The Well-Grounded Java Developer: Vital techniques of Java 7 and polyglot programming
Benjamin J Evans
Format: PDF / Kindle (mobi) / ePub
The Well-Grounded Java Developer offers a fresh and practical look at new Java 7 features, new JVM languages, and the array of supporting technologies you need for the next generation of Java-based software.
About the Book
The Well-Grounded Java Developer starts with thorough coverage of Java 7 features like try-with-resources and NIO.2. You'll then explore a cross-section of emerging JVM-based languages, including Groovy, Scala, and Clojure. You will find clear examples that are practical and that help you dig into dozens of valuable development techniques showcasing modern approaches to the dev process, concurrency, performance, and much more.
Written for readers familiar with Java. No experience with Java 7 or new JVM languages required.

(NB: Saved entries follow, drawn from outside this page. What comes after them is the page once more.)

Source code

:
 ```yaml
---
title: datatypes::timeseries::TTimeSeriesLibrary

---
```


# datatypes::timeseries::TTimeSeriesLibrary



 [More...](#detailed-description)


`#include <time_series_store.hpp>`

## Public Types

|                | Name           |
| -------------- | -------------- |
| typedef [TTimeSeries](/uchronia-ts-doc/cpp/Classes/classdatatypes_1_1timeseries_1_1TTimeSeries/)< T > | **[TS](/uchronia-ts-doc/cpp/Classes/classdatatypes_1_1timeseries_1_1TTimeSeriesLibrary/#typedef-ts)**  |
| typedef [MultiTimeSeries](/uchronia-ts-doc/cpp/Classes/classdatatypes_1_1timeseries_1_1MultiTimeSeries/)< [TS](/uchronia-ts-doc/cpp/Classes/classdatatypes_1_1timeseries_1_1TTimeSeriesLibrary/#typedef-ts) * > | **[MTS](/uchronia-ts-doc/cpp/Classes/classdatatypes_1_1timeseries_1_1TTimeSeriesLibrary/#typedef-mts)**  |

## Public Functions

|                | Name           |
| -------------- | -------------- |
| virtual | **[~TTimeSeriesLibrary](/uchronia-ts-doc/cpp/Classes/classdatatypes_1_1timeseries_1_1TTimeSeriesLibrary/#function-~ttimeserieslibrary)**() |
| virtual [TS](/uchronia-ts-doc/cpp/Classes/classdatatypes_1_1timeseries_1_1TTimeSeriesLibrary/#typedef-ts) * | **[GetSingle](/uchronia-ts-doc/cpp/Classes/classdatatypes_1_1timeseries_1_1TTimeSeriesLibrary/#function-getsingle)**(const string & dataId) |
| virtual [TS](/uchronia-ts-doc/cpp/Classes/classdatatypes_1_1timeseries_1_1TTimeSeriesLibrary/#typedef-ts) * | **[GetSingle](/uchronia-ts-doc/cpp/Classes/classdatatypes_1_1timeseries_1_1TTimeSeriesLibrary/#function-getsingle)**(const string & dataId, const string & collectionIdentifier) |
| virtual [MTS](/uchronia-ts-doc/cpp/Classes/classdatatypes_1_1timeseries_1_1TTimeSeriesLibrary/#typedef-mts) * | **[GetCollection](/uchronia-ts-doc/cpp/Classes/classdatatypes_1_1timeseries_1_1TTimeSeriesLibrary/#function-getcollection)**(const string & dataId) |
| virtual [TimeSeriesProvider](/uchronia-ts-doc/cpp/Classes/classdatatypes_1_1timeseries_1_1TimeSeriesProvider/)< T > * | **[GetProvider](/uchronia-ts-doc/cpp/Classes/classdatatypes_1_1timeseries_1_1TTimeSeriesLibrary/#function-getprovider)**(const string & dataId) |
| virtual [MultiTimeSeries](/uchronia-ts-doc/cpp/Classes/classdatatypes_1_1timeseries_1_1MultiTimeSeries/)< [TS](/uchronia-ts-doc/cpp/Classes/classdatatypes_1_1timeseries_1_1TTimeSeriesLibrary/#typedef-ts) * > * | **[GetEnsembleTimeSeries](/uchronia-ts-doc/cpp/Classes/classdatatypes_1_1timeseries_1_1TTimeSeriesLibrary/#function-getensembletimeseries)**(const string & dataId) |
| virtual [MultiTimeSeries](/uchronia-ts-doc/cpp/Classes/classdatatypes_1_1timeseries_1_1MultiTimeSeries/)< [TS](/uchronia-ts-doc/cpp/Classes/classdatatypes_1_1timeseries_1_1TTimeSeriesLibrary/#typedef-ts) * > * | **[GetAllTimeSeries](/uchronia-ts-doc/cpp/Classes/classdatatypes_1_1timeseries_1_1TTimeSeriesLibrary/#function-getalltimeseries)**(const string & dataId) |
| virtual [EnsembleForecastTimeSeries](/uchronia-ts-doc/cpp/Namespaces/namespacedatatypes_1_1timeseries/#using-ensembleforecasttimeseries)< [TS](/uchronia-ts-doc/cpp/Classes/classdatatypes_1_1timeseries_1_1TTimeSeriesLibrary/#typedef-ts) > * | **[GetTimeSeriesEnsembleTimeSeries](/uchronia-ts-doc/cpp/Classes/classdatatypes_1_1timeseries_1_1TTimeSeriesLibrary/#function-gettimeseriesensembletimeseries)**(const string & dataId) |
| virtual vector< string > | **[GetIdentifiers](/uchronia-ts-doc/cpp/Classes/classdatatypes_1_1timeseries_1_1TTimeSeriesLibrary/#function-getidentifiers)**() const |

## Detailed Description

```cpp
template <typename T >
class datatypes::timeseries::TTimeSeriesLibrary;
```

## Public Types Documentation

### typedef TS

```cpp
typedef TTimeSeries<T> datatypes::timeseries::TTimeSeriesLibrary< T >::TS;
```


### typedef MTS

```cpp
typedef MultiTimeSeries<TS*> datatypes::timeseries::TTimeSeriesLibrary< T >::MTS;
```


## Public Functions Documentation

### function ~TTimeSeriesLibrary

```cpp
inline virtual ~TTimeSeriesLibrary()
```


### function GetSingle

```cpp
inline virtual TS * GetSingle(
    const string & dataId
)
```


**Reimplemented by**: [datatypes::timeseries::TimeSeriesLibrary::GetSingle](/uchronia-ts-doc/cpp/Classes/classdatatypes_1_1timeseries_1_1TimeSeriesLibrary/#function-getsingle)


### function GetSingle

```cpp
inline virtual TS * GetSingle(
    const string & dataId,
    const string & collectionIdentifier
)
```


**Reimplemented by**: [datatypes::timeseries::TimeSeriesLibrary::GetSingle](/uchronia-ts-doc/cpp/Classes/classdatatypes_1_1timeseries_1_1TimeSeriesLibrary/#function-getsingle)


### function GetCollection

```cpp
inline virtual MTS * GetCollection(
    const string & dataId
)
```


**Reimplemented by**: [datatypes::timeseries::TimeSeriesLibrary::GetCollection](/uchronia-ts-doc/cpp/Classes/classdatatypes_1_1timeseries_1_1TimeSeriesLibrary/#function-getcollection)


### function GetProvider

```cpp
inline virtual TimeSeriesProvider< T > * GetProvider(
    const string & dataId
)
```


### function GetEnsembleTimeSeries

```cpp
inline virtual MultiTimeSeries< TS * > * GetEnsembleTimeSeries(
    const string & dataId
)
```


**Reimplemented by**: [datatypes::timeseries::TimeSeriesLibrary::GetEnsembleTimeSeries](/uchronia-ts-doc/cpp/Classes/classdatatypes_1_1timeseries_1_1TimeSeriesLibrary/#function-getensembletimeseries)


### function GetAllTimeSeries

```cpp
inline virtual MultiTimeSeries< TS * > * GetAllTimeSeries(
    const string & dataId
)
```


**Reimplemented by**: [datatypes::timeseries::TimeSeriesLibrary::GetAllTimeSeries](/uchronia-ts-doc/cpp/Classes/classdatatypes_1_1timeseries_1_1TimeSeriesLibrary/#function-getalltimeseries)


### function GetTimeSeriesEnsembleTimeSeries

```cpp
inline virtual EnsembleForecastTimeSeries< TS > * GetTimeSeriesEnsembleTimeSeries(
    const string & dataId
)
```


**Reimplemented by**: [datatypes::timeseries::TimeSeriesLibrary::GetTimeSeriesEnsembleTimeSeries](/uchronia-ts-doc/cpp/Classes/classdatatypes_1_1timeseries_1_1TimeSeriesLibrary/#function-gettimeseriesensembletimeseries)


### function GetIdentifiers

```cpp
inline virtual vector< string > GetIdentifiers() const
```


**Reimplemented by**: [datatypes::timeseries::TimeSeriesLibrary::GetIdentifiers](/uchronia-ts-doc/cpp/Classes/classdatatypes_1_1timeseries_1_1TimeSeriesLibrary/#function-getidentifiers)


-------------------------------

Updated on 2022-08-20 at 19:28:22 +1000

Purchase of the print book comes with an offer of a free PDF, ePub, and Kindle eBook from Manning. Also available is all code from the book.
- New Java 7 features
- Tutorials on Groovy, Scala, and Clojure
- Discovering multicore processing and concurrency
- Functional programming with new JVM languages
- Modern approaches to testing, build, and CI
Table of Contents
- Introducing Java 7
- New I/O
- Dependency Injection
- Modern concurrency
- Class files and bytecode
- Understanding performance tuning
- Alternative JVM languages
- Groovy: Java's dynamic friend
- Scala: powerful and concise
- Clojure: safer programming
- Test-driven development
- Build and continuous integration
- Rapid web development
- Staying well-grounded
PART 1 DEVELOPING WITH JAVA 7
PART 2 VITAL TECHNIQUES
PART 3 POLYGLOT PROGRAMMING ON THE JVM
PART 4 CRAFTING THE POLYGLOT PROJECT
Point, the framework is up and running in the JVM, but the user classes specified in config.xml haven’t yet been touched. In fact, until DIMain examines the config file, the framework has no way of knowing what the classes to be loaded are. To bring up the application configuration specified in config.xml, a second phase of classloading is required. This uses a custom classloader. First, the config.xml file is checked for consistency and to make sure it’s error-free. Then, if all is well, the.
Method. The problem with Callable is that it can only model methods that take no arguments. In order to cope with a realistic set of different combinations of parameters and call possibilities, we’d need to make other interfaces, with specific combinations of parameters. This is done in a lot of Java 6 code but very quickly leads to a huge proliferation of interfaces, which can cause problems for the developer (such as running out of PermGen memory to store classes in—see chapter 6). By contrast,.
The stack. Has type-specific and wide variants. store (i1) [val] →  Stores a value (primitive or reference) in a local variable, removing it from the stack in the process. Has shortcut forms and typespecific variants. [val] → [val, val] Duplicates the value on top of the stack. Has variant forms. dup getfield i1, i2 [obj] → [val] Gets the field at the constant pool index specified from the object on top of the stack. putfield i1, i2 [obj, val] →  Puts the value into the object’s.
Count over time What went wrong? Why we have to care 161 Transistor counts aren’t the same thing as clock speed, and even the still-common idea that a higher clock speed means better performance is a gross oversimplification. NOTE Moore’s Law has been a good guide to the past, and it should remain accurate for a while longer (estimates vary, but until at least 2015 seems reasonable). But Moore’s Law is formulated in terms of transistor counts, and these are increasingly not a good guide to.
A clock. But this counter is per-CPU and can potentially be affected by power saving and other factors at runtime. This means that different CPUs can drift away from each other and from wall-clock time. Finally, there are High Precision Event Timers (HPETs). These started appearing in more recent years in order to stop people tearing their hair out trying to get better timing from the older clock hardware. HPET uses at least a 10 MHz timer, so it should be accurate to at least 1 μs—but it’s not.